Video: Barnier destroys claim Corbyn can’t renegotiate Brexit – “EU immediately ready”

Michel Barnier talking to the European Parliament on Wednesday

All too typically, the Establishment media including the BBC reacted to Theresa May’s narrow escape – thanks only to a ‘bung’-driven DUP – from a vote of no confidence in the government on Wednesday evening by focusing on Labour and giving extensive coverage and credence to the unattainable so-called “people’s vote”.

One of the recurring themes in that coverage was the idea that ‘Corbyn can’t negotiate a better Brexit’, with this being used to support the call for another referendum.

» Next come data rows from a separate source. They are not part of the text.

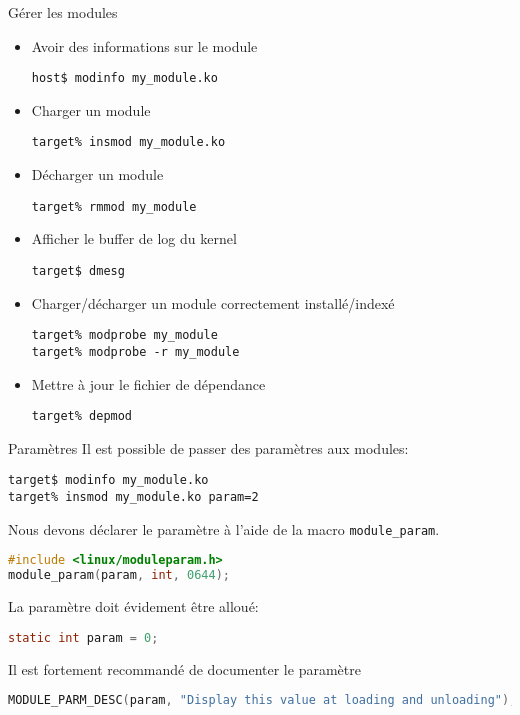 \begin{frame}[fragile=singleslide]{Gérer les modules}
  \begin{itemize} 
  \item Avoir des informations sur le module
    \begin{lstlisting}
host$ modinfo my_module.ko
    \end{lstlisting} %
  \item Charger un module
    \begin{lstlisting}
target% insmod my_module.ko
    \end{lstlisting} %
  \item Décharger un module
    \begin{lstlisting}
target% rmmod my_module
    \end{lstlisting}%
  \item Afficher le buffer de log du kernel
    \begin{lstlisting}
target$ dmesg
    \end{lstlisting} %
  \item Charger/décharger un module correctement installé/indexé
    \begin{lstlisting}
target% modprobe my_module
target% modprobe -r my_module
    \end{lstlisting} %
  \item Mettre à jour le fichier de dépendance
    \begin{lstlisting} 
target% depmod
    \end{lstlisting} %
  \end{itemize}
\end{frame}

\begin{frame}[fragile=singleslide]{Paramètres}
  Il est possible de passer des paramètres aux modules:
  \begin{lstlisting}
target$ modinfo my_module.ko 
target% insmod my_module.ko param=2  
  \end{lstlisting} %
  Nous devons déclarer le paramètre à l'aide de la macro \texttt{module\_param}. 
  \begin{lstlisting}[language=c]
#include <linux/moduleparam.h>
module_param(param, int, 0644);
  \end{lstlisting} 
  La paramètre doit évidement être alloué:
  \begin{lstlisting}[language=c]
static int param = 0;
  \end{lstlisting} 
  Il est fortement recommandé de documenter le paramètre
  \begin{lstlisting}[language=c]
MODULE_PARM_DESC(param, "Display this value at loading and unloading");
  \end{lstlisting} 
\end{frame}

But Newsnight – one of the worst culprits in the imbalanced coverage after the no-confidence vote – also ran video that made a mockery of the ‘can’t renegotiate’ claims, although without drawing attention to its significance:

Barnier made it perfectly clear that if the UK were to approach the EU without May’s red lines and with a plan that showed some ambition for more than a mere trade deal – as Labour’s plan does and Theresa May cannot – the EU would, essentially, jump at the chance.

SKWAWKBOX comment:

The fundamental dishonesty of the ‘MSM’ treatment of the Brexit issue couldn’t have been much more clearly on show on Wednesday.

The catastrophic Theresa May’s complete loss of credibility was minimised, while Labour’s supposed issues were magnified – and a “people’s vote” for which there is no time before Brexit was treated as a huge and looming reality, while the ability of Jeremy Corbyn’s Labour to negotiate a better Brexit deal was dismissed.

In spite of the clear and unequivocal evidence on show in Barnier’s emphatic comments.

Theresa May has clung to office by ignoring every ethic and convention that would have seen any other Prime Minister resign instantly – not just now but many times through her tenure. But the media has often shored up May and her government by forsaking even a semblance of impartiality and integrity.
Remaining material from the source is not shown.